» REQUIRED WORK
Look through the lines below and copy each one that includes "What".

» EXERCISE MATERIAL
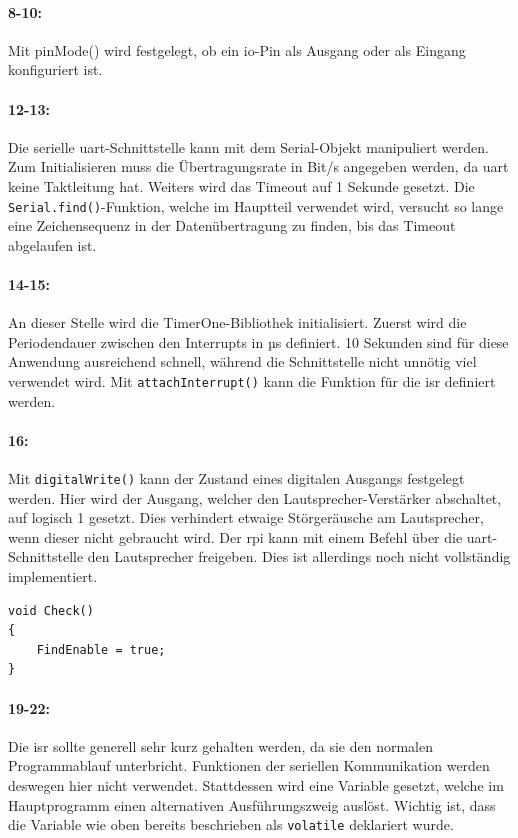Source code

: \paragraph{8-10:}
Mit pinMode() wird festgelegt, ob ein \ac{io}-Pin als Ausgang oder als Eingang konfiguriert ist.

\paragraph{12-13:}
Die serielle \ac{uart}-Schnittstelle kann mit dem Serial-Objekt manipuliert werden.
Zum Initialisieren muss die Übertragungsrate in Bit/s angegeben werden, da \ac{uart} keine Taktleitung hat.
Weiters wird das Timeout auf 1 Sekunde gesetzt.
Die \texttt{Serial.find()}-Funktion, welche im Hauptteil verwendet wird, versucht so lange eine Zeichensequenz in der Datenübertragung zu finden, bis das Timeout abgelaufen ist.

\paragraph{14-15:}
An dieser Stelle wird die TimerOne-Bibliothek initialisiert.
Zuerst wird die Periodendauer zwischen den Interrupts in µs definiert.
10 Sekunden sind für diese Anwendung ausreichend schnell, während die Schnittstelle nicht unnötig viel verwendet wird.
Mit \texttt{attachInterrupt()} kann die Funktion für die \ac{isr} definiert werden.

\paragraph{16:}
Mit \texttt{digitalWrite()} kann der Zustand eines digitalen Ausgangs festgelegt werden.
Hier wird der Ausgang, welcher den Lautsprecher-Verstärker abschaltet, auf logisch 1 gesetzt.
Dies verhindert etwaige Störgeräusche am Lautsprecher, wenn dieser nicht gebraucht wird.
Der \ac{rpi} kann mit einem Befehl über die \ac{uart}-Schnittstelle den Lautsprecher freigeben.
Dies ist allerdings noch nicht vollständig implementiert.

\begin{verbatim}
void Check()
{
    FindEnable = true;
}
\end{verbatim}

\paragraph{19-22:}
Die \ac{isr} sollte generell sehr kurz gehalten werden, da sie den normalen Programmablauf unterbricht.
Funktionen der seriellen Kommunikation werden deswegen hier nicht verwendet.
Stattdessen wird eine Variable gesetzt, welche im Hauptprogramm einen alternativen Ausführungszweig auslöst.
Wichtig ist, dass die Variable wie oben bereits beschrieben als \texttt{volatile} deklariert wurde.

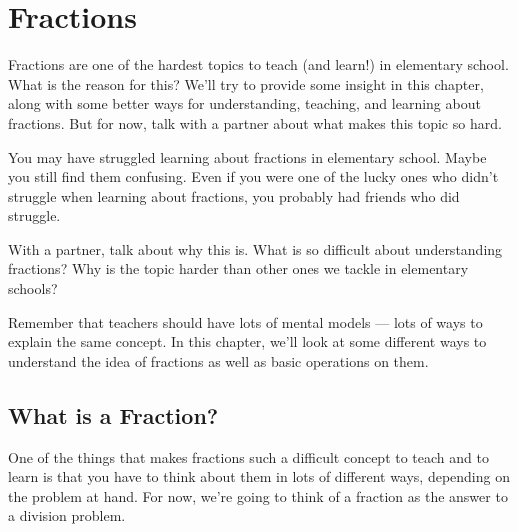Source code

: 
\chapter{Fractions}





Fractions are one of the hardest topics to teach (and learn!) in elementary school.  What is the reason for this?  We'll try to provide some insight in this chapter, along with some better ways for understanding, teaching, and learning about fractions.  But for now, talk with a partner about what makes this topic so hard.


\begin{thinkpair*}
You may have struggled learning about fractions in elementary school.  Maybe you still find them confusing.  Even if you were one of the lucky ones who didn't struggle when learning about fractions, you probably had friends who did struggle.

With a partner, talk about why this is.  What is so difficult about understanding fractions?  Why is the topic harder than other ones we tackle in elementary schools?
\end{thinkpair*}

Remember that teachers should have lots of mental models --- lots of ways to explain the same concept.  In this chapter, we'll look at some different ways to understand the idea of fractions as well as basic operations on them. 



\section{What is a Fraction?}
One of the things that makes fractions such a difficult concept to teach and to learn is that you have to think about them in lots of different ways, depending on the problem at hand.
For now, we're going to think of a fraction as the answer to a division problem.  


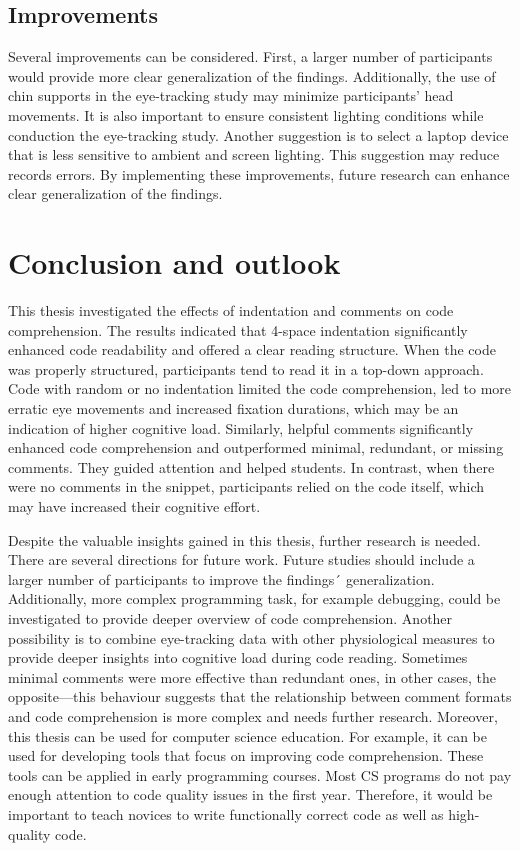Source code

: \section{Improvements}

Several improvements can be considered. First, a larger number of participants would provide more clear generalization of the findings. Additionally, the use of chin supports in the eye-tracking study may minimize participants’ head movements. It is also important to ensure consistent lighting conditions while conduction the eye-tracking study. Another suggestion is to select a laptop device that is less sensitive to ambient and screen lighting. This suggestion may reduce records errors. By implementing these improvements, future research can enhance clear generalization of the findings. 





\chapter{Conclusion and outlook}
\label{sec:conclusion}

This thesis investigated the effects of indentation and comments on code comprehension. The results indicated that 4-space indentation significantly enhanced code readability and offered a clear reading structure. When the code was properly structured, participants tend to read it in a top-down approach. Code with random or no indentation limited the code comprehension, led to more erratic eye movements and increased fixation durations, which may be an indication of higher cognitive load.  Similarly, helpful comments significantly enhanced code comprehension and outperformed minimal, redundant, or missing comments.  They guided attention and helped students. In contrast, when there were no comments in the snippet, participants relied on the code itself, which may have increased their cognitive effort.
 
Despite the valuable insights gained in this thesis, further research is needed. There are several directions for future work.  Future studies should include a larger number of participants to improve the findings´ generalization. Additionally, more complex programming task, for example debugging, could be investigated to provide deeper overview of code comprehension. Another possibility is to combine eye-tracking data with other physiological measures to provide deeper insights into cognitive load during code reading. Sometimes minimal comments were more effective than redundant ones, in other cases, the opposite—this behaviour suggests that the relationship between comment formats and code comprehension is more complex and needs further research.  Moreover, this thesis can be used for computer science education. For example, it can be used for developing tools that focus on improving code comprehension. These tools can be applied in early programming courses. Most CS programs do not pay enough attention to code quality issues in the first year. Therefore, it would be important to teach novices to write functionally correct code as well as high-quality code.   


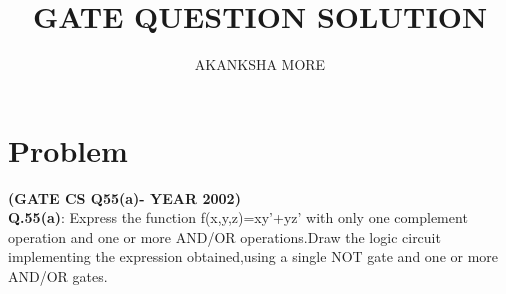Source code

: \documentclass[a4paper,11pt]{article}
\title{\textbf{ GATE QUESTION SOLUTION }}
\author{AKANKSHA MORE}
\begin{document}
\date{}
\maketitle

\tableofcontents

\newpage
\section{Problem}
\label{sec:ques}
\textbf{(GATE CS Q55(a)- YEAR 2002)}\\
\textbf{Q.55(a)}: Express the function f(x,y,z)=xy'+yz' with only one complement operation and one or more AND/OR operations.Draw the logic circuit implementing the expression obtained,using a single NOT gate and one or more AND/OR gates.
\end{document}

» ANSWER TO THIS TASK
Fractions are one of the hardest topics to teach (and learn!) in elementary school.  What is the reason for this?  We'll try to provide some insight in this chapter, along with some better ways for understanding, teaching, and learning about fractions.  But for now, talk with a partner about what makes this topic so hard.
With a partner, talk about why this is.  What is so difficult about understanding fractions?  Why is the topic harder than other ones we tackle in elementary schools?
\section{What is a Fraction?}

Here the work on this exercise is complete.